I made an elementary writing mistake these past two months, one that many writers make from time to time. I was entirely drained after work (December and January are horribly demanding) and I didn’t feel inspired to write, so I didn’t. This lull led to suffocating self-doubt and a thousand questions.
I started to question my art and ability to write.
Then the questions left and a certainty filled me.
I am not good.
I cannot do this.
The absurd thing about all of this was that I doubted something I no longer practiced.
I’m an avid hockey fan and I know that when a player suffers a leg fracture or broken foot it can take months to get back to “game speed”. They’ve been off for a bit and need to undergo proper conditioning to attain “game speed” once again. In other words, they have to put in the work to get to a place where skating and playing the game feels natural.
Conditioning is the key word there. It means to break in. Ever run a 5K on a new pair of shoes? Ouch.
This is where I am at now. Learning to walk again. Learning the writing drive again.
Now comes the hard part. Now comes the march onward to becoming an everydayer.
There were times in the past when I could not stop myself from writing. The thrill of it filled me enough that I cast sleep aside and was lost in what I was doing. About the time I finished this post I felt that again. A small flicker of it anyway. A spark. Now I need to figure out how to give it more fuel.

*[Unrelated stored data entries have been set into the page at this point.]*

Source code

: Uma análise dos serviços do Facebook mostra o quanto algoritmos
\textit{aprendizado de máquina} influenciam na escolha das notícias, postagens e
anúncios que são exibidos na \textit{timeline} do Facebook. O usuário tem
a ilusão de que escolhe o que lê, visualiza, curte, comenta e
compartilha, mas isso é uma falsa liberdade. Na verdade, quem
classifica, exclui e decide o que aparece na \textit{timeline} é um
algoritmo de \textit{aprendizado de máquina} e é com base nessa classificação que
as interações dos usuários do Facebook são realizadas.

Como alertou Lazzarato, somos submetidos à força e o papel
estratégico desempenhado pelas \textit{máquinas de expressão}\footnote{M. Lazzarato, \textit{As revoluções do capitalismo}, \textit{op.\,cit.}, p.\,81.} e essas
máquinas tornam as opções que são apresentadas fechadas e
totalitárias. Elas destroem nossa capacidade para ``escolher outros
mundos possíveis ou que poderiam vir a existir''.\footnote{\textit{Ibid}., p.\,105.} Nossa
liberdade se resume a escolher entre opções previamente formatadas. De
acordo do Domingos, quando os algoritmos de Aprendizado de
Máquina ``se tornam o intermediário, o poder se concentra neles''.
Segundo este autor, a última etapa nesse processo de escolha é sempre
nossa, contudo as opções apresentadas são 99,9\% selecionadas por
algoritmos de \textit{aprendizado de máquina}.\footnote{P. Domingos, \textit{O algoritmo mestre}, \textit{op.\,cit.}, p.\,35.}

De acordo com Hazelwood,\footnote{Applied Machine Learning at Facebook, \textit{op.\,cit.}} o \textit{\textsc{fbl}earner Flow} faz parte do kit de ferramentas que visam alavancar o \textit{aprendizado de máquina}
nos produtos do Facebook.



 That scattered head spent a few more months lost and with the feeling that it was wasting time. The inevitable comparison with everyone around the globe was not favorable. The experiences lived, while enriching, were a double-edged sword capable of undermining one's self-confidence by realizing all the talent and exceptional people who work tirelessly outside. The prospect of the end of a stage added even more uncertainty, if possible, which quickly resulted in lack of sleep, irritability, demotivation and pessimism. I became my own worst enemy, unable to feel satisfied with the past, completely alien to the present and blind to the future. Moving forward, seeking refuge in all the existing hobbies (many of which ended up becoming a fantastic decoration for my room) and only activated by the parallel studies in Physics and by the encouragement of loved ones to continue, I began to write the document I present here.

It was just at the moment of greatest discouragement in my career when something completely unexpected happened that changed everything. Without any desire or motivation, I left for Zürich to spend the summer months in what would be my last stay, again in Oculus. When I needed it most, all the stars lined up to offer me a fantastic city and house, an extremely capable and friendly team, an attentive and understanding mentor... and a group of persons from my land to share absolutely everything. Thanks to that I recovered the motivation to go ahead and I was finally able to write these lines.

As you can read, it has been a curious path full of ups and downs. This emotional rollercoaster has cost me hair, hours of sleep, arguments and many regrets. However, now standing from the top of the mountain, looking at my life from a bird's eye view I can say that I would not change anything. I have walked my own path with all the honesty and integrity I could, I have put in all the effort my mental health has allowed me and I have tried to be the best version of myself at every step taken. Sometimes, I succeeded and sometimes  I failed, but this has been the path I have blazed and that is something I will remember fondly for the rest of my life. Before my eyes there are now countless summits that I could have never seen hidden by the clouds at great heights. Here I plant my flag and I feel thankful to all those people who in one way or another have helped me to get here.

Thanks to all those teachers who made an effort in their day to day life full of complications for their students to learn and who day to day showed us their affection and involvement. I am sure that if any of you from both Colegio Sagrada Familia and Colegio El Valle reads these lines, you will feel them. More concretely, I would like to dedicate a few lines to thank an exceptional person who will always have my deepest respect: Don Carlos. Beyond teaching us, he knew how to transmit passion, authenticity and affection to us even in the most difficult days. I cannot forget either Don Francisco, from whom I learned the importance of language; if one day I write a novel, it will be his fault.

That is what becoming great at anything is. Before you can be great, you must put in the work.
Let’s roll up our sleeves today.
3 thoughts on “Learning to Write Again”
I know what you mean. I allow life to interfere now and then and when I run out of time I don’t even try to write, thinking that I’d only waste my time or that I need more than the available time to write so I won’t even try. But that is wrong.
I have taken my productivity to the next level this year, both in terms of fiction writing and blogging. I’m taking my blog much more serious also. I’m writing every day now, even if it is just five minutes on my phone, or an hour when my little girl sleeps. I’ve realized that if I don’t write every day I will stagnate. My vocabulary will stagnate and it’ll take me longer to write quality sentences.
The thing is, I need to really work hard and I need to work every day in order to at least get to a level where I can write in a reasonably entertaining way. I can feel the impact this has when I write–it gets smoother, the words come quicker. But if I haven’t written in weeks or maybe even a month or so, I’m writing on legs made of jelly. It’s slow and cumbersome, and I take ages to find the right words.
Weolf, Truer words have never been typed. I have been writing with jelly legs and am invigorated by the obvious passion in the renewed dedication to your work. I appreciate the kick in the pants these words are to me and to the people who stopped by today.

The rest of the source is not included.